# factorial!

• Jan 18th 2010, 11:47 AM
needuhelp
factorial!
okay, i'm stuck on a couple questions... :/

2!n! / 4!(n-5) = (n-1)! / (n-4)!

and..

(n+2)! / n! = 30

any help would be great, thanks! :)
• Jan 18th 2010, 11:54 AM
VonNemo19
Quote:

Originally Posted by needuhelp
okay, i'm stuck on a couple questions... :/

2!n! / 4!(n-5) = (n-1)! / (n-4)!

and..

(n+2)! / n! = 30

any help would be great, thanks! :)

For the second one $\frac{(n+2)!}{n!}=30$ means that $\frac{(n+2)(n+1)(n)(n-1)(n-2)...}{n(n-1)(n-2)...}=30$.

So by cancelling we get

$(n+2)(n+1)=30$

I'm sure you can finish up. The first is similar, just more messy.
• Jan 18th 2010, 03:37 PM
needuhelp
could someone post the work involved with the first question, i'm lost lol
• Jan 18th 2010, 03:41 PM
Jhevon
Quote:

Originally Posted by needuhelp
could someone post the work involved with the first question, i'm lost lol

post what you tried first
• Jan 18th 2010, 04:23 PM
needuhelp
i have..

2!(n-1)(n-2)(n-3)(n-4) / 4! = (n-1)(n-2)(n-3)
• Jan 18th 2010, 04:58 PM
mr fantastic
Quote:

Originally Posted by needuhelp
okay, i'm stuck on a couple questions... :/

2!n! / 4!(n-5)! = (n-1)! / (n-4)!

I assume the red factorial was meant to be there.

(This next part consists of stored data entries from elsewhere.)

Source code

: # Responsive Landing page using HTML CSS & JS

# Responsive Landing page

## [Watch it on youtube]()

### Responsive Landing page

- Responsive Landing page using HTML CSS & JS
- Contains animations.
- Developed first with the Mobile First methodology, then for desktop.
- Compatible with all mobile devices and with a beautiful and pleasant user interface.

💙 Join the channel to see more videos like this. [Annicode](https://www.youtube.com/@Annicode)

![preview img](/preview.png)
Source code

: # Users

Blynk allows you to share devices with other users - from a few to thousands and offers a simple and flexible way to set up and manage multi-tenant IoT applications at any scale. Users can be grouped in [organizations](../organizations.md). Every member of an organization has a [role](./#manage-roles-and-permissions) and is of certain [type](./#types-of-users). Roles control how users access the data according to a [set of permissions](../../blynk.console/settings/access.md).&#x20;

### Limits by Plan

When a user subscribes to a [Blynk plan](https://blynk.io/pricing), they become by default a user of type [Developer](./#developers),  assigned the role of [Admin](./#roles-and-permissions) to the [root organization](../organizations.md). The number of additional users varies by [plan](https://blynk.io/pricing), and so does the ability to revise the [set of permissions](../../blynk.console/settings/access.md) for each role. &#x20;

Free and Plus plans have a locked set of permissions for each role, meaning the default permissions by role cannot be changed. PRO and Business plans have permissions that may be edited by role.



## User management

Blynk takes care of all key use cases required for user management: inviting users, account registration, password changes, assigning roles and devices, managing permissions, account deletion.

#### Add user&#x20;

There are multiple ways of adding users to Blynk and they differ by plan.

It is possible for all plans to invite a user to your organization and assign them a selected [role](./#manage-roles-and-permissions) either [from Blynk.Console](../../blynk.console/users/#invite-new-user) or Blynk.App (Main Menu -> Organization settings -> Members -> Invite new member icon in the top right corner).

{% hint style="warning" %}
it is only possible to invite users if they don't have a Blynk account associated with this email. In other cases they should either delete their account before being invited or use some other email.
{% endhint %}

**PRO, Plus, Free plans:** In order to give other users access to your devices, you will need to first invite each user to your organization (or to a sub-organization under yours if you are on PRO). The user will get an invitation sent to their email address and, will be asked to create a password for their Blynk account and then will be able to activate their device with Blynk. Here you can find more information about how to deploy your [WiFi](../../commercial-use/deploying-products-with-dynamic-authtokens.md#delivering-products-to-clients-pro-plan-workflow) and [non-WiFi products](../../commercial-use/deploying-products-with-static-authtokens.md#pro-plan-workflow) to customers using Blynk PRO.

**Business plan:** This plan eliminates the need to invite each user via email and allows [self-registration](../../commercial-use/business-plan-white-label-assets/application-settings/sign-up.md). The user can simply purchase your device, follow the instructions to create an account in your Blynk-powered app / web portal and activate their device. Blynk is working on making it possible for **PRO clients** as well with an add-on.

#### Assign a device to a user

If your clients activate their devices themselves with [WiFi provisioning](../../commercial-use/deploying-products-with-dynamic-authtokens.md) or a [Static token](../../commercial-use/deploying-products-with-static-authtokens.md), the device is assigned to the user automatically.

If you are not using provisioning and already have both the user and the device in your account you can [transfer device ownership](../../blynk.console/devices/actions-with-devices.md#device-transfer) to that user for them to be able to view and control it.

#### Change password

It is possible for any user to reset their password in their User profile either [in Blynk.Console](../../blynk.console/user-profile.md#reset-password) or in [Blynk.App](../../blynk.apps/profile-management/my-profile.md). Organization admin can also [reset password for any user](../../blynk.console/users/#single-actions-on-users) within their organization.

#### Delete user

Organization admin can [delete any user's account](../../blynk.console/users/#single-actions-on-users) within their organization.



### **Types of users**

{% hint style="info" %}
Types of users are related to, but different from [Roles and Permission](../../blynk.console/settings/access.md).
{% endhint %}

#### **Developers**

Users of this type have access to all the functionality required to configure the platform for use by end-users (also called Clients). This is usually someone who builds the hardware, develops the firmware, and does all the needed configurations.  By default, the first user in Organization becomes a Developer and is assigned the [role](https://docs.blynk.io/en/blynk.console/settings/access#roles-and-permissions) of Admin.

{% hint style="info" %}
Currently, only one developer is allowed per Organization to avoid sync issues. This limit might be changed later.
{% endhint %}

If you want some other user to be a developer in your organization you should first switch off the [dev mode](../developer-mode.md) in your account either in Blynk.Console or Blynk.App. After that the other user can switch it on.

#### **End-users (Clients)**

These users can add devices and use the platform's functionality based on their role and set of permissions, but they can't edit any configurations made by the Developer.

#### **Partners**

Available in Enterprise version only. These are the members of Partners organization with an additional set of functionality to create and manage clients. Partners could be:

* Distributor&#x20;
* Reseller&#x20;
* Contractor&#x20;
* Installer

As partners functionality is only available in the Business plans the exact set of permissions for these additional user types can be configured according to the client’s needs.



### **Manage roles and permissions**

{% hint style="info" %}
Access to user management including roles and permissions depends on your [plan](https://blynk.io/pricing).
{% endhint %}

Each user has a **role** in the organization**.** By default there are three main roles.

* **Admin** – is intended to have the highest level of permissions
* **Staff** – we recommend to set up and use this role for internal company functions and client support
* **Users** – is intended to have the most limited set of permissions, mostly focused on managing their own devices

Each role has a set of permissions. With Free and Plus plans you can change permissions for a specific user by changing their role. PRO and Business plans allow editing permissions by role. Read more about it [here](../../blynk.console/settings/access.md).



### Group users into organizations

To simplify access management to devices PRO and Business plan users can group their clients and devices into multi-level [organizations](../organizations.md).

This re-arranges into $\frac{2!}{4!} = \frac{(n-1)! (n-5)!}{n! (n-4)!}$.

The left hand side is 1/12. Simplify the right hand side using what you have learned from this thread (and what you should have learned from class too) and solve the resulting equation.